__REQUIREMENT__:
Copy each entry below without any change.

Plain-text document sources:
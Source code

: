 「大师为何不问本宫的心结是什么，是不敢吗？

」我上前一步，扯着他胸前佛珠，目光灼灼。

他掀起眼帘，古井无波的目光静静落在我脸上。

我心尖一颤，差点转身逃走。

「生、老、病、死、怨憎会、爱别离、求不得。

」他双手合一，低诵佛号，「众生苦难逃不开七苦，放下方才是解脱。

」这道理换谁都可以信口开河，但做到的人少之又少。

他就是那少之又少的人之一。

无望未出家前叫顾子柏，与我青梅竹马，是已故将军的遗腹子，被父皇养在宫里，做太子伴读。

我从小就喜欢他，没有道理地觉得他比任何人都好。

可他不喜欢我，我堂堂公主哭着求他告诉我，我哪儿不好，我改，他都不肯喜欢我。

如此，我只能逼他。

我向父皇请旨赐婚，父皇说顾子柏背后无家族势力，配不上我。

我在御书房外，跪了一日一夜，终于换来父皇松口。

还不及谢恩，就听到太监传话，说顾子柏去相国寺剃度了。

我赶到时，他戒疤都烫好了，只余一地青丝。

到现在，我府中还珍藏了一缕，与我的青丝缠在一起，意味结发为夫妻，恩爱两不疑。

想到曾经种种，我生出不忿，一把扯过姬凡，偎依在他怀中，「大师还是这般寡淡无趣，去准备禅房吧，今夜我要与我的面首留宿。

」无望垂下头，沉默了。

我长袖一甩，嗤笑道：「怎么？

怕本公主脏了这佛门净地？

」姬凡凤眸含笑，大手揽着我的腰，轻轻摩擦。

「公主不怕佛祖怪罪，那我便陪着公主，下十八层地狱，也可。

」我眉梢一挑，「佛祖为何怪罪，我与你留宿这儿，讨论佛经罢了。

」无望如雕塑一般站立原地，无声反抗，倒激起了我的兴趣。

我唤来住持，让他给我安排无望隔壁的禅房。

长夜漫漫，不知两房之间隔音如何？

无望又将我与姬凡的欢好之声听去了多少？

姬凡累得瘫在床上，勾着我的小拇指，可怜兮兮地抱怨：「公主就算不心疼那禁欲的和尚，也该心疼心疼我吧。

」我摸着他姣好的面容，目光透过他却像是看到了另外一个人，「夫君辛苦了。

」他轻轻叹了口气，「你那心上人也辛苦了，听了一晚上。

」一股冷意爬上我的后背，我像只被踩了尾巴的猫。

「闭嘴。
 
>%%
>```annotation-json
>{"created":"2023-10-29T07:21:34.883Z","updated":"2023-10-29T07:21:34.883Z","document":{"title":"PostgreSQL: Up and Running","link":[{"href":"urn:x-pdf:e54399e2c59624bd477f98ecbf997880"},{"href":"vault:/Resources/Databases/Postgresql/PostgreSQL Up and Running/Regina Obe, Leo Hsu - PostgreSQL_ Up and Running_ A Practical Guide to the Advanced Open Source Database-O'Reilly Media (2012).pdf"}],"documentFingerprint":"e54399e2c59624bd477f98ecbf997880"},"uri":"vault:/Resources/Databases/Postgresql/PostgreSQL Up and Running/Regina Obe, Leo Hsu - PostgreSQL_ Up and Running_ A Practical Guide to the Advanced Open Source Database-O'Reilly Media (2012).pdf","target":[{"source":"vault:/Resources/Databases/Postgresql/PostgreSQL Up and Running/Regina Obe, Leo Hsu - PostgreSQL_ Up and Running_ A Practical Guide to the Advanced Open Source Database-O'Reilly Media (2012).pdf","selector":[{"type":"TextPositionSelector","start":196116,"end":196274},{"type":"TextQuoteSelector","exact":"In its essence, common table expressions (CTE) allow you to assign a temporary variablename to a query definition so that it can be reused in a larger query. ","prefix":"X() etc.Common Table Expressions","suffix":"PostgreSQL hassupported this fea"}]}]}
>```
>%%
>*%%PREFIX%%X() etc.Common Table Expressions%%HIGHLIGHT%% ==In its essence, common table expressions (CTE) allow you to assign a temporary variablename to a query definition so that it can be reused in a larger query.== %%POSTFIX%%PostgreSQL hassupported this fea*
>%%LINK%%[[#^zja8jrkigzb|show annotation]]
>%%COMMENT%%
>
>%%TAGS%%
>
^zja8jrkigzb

__SOLUTION TO THE EXERCISE__:
Source code

: 「大师为何不问本宫的心结是什么，是不敢吗？

」我上前一步，扯着他胸前佛珠，目光灼灼。

他掀起眼帘，古井无波的目光静静落在我脸上。

我心尖一颤，差点转身逃走。

「生、老、病、死、怨憎会、爱别离、求不得。

」他双手合一，低诵佛号，「众生苦难逃不开七苦，放下方才是解脱。

」这道理换谁都可以信口开河，但做到的人少之又少。

他就是那少之又少的人之一。

无望未出家前叫顾子柏，与我青梅竹马，是已故将军的遗腹子，被父皇养在宫里，做太子伴读。

我从小就喜欢他，没有道理地觉得他比任何人都好。

可他不喜欢我，我堂堂公主哭着求他告诉我，我哪儿不好，我改，他都不肯喜欢我。

如此，我只能逼他。

我向父皇请旨赐婚，父皇说顾子柏背后无家族势力，配不上我。

我在御书房外，跪了一日一夜，终于换来父皇松口。

还不及谢恩，就听到太监传话，说顾子柏去相国寺剃度了。

我赶到时，他戒疤都烫好了，只余一地青丝。

到现在，我府中还珍藏了一缕，与我的青丝缠在一起，意味结发为夫妻，恩爱两不疑。

想到曾经种种，我生出不忿，一把扯过姬凡，偎依在他怀中，「大师还是这般寡淡无趣，去准备禅房吧，今夜我要与我的面首留宿。

」无望垂下头，沉默了。

我长袖一甩，嗤笑道：「怎么？

怕本公主脏了这佛门净地？

」姬凡凤眸含笑，大手揽着我的腰，轻轻摩擦。

「公主不怕佛祖怪罪，那我便陪着公主，下十八层地狱，也可。

」我眉梢一挑，「佛祖为何怪罪，我与你留宿这儿，讨论佛经罢了。

」无望如雕塑一般站立原地，无声反抗，倒激起了我的兴趣。

我唤来住持，让他给我安排无望隔壁的禅房。

长夜漫漫，不知两房之间隔音如何？

无望又将我与姬凡的欢好之声听去了多少？

姬凡累得瘫在床上，勾着我的小拇指，可怜兮兮地抱怨：「公主就算不心疼那禁欲的和尚，也该心疼心疼我吧。

」我摸着他姣好的面容，目光透过他却像是看到了另外一个人，「夫君辛苦了。

」他轻轻叹了口气，「你那心上人也辛苦了，听了一晚上。

」一股冷意爬上我的后背，我像只被踩了尾巴的猫。

「闭嘴。
 
>%%
>```annotation-json
>{"created":"2023-10-29T07:21:34.883Z","updated":"2023-10-29T07:21:34.883Z","document":{"title":"PostgreSQL: Up and Running","link":[{"href":"urn:x-pdf:e54399e2c59624bd477f98ecbf997880"},{"href":"vault:/Resources/Databases/Postgresql/PostgreSQL Up and Running/Regina Obe, Leo Hsu - PostgreSQL_ Up and Running_ A Practical Guide to the Advanced Open Source Database-O'Reilly Media (2012).pdf"}],"documentFingerprint":"e54399e2c59624bd477f98ecbf997880"},"uri":"vault:/Resources/Databases/Postgresql/PostgreSQL Up and Running/Regina Obe, Leo Hsu - PostgreSQL_ Up and Running_ A Practical Guide to the Advanced Open Source Database-O'Reilly Media (2012).pdf","target":[{"source":"vault:/Resources/Databases/Postgresql/PostgreSQL Up and Running/Regina Obe, Leo Hsu - PostgreSQL_ Up and Running_ A Practical Guide to the Advanced Open Source Database-O'Reilly Media (2012).pdf","selector":[{"type":"TextPositionSelector","start":196116,"end":196274},{"type":"TextQuoteSelector","exact":"In its essence, common table expressions (CTE) allow you to assign a temporary variablename to a query definition so that it can be reused in a larger query. ","prefix":"X() etc.Common Table Expressions","suffix":"PostgreSQL hassupported this fea"}]}]}
>```
>%%
>*%%PREFIX%%X() etc.Common Table Expressions%%HIGHLIGHT%% ==In its essence, common table expressions (CTE) allow you to assign a temporary variablename to a query definition so that it can be reused in a larger query.== %%POSTFIX%%PostgreSQL hassupported this fea*
>%%LINK%%[[#^zja8jrkigzb|show annotation]]
>%%COMMENT%%
>
>%%TAGS%%
>
^zja8jrkigzb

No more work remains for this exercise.